**What is expected**
Without any omission, reproduce the records that follow.

═══

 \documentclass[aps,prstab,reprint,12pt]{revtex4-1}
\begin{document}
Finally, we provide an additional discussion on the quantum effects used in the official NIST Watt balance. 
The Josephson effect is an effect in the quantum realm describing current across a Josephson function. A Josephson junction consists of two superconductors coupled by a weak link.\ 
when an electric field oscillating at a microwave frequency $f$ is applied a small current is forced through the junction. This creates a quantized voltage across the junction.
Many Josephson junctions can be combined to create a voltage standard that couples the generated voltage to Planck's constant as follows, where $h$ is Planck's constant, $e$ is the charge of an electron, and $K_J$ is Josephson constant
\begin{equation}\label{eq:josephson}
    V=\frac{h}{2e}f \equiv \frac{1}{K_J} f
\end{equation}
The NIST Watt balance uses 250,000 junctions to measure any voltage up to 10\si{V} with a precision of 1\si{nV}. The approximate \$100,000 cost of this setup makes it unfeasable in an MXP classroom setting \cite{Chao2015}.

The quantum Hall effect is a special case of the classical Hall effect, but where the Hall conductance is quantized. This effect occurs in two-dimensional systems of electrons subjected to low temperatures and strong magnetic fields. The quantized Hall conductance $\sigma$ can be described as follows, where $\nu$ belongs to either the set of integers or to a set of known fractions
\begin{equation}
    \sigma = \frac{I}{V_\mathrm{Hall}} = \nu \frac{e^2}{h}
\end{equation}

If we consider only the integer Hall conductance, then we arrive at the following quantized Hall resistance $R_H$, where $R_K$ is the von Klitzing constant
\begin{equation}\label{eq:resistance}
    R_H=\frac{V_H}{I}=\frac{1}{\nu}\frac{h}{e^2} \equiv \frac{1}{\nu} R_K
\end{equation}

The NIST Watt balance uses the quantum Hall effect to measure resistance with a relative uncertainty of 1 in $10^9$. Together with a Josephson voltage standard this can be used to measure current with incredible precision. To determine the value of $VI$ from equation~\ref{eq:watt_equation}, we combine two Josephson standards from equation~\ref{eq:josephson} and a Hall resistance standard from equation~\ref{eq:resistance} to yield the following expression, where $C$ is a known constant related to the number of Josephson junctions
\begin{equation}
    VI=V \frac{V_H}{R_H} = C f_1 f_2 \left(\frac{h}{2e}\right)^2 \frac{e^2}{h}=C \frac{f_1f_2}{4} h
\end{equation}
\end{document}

═══

**The answer**
 \documentclass[aps,prstab,reprint,12pt]{revtex4-1}
\begin{document}
Finally, we provide an additional discussion on the quantum effects used in the official NIST Watt balance. 
The Josephson effect is an effect in the quantum realm describing current across a Josephson function. A Josephson junction consists of two superconductors coupled by a weak link.\ 
when an electric field oscillating at a microwave frequency $f$ is applied a small current is forced through the junction. This creates a quantized voltage across the junction.
Many Josephson junctions can be combined to create a voltage standard that couples the generated voltage to Planck's constant as follows, where $h$ is Planck's constant, $e$ is the charge of an electron, and $K_J$ is Josephson constant
\begin{equation}\label{eq:josephson}
    V=\frac{h}{2e}f \equiv \frac{1}{K_J} f
\end{equation}
The NIST Watt balance uses 250,000 junctions to measure any voltage up to 10\si{V} with a precision of 1\si{nV}. The approximate \$100,000 cost of this setup makes it unfeasable in an MXP classroom setting \cite{Chao2015}.

The quantum Hall effect is a special case of the classical Hall effect, but where the Hall conductance is quantized. This effect occurs in two-dimensional systems of electrons subjected to low temperatures and strong magnetic fields. The quantized Hall conductance $\sigma$ can be described as follows, where $\nu$ belongs to either the set of integers or to a set of known fractions
\begin{equation}
    \sigma = \frac{I}{V_\mathrm{Hall}} = \nu \frac{e^2}{h}
\end{equation}

If we consider only the integer Hall conductance, then we arrive at the following quantized Hall resistance $R_H$, where $R_K$ is the von Klitzing constant
\begin{equation}\label{eq:resistance}
    R_H=\frac{V_H}{I}=\frac{1}{\nu}\frac{h}{e^2} \equiv \frac{1}{\nu} R_K
\end{equation}

The NIST Watt balance uses the quantum Hall effect to measure resistance with a relative uncertainty of 1 in $10^9$. Together with a Josephson voltage standard this can be used to measure current with incredible precision. To determine the value of $VI$ from equation~\ref{eq:watt_equation}, we combine two Josephson standards from equation~\ref{eq:josephson} and a Hall resistance standard from equation~\ref{eq:resistance} to yield the following expression, where $C$ is a known constant related to the number of Josephson junctions
\begin{equation}
    VI=V \frac{V_H}{R_H} = C f_1 f_2 \left(\frac{h}{2e}\right)^2 \frac{e^2}{h}=C \frac{f_1f_2}{4} h
\end{equation}
\end{document}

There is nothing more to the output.